A partir das décadas de 1930 e 1940, as preocupações ambientais somaram-se às preocupações sociais. As necessidades de recursos planetários, geradas pela explosão demográfica aliada ao desenvolvimento económico, prevaleceram sobre questões morais e sociais, antes que estas ressurgissem muito timidamente com a recente digitalização completa do mundo. No início da década de 1950, economistas e futurólogos contestaram a visão sombria dos ambientalistas e os seus anúncios apocalípticos de fomes e cenários de carência. Nesses tempos de descoberta da energia atómica e das suas promessas de energia gratuita e infinita, profetizavam, pelo contrário, um futuro radioso, composto, entre outras coisas, por bases lunares, aviões supersónicos, grandes obras de engenharia, centrais nucleares, carros voadores e inteligência artificial.

Algumas décadas depois, estamos na mesma situação. Se o pessimismo sobre a fome não se concretizar, as emergências ambientais serão maiores do que nunca. Mas a conquista do espaço também não ocorreu à velocidade esperada pelos futurologistas da década de 1950. Os aviões supersónicos não cruzam os céus. Serão os termos do debate exactamente os mesmos de 1950 ou 1960? Irá o progresso tecnológico resolver os problemas que enfrentamos?
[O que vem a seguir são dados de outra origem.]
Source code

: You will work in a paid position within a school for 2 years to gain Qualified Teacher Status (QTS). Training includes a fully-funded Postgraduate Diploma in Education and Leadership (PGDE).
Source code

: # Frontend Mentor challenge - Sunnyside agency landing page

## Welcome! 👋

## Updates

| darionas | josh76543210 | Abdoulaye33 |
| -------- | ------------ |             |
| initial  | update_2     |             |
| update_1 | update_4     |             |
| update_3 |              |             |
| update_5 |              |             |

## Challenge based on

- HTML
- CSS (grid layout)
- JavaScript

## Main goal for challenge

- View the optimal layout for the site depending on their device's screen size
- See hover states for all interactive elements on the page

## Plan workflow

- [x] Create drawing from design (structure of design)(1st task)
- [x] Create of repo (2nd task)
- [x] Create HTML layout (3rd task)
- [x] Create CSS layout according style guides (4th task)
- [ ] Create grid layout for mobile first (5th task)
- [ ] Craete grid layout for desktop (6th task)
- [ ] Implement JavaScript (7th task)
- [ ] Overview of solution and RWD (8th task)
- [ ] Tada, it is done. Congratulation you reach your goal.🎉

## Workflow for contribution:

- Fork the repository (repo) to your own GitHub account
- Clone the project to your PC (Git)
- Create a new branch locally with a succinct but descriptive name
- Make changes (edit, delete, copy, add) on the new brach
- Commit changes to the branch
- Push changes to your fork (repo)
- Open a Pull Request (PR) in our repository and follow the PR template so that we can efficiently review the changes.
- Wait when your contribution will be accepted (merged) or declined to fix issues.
Do ponto de vista puramente estrutural, um transístor continua a ser um transístor, um motor elétrico um motor elétrico, um avião um avião. Talvez os avanços tecnológicos tenham sido maiores no início do século XX ou durante a Segunda Guerra Mundial. É difícil efectuar uma abordagem quantitativa: o número de patentes é habitualmente um indicador pouco fiável, uma vez que muitas representam apenas avanços marginais. Não será hoje em dia a mesma coisa, quando se tenta exagerar no incrível avanço tecnológico da 5G (ou mesmo da 6G) com utilizações impensáveis? Especialmente porque as inovações tecnológicas não serão assim tão simples de implementar.

A deslumbrante cobertura de redes móveis e de internet colocou-nos numa falsa crença: de que qualquer implantação tecnológica poderia, no futuro, ocorrer com a mesma rapidez. Em relação aos telemóveis, tratou-se de sobrepor um novo sistema técnico a outros, nomeadamente de energia e transportes.

Mas fazer a substituição é outra música: a implantação de uma rede de transporte de hidrogénio, por exemplo, exigiria a adaptação de fábricas de automóveis e dos seus fornecedores, dos oleodutos, de instalações portuárias, das áreas de armazenamento, refinarias, postos de gasolina, etc. Representaria um esforço industrial muito maior que a instalação de algumas dezenas de milhares de estações de dados móveis.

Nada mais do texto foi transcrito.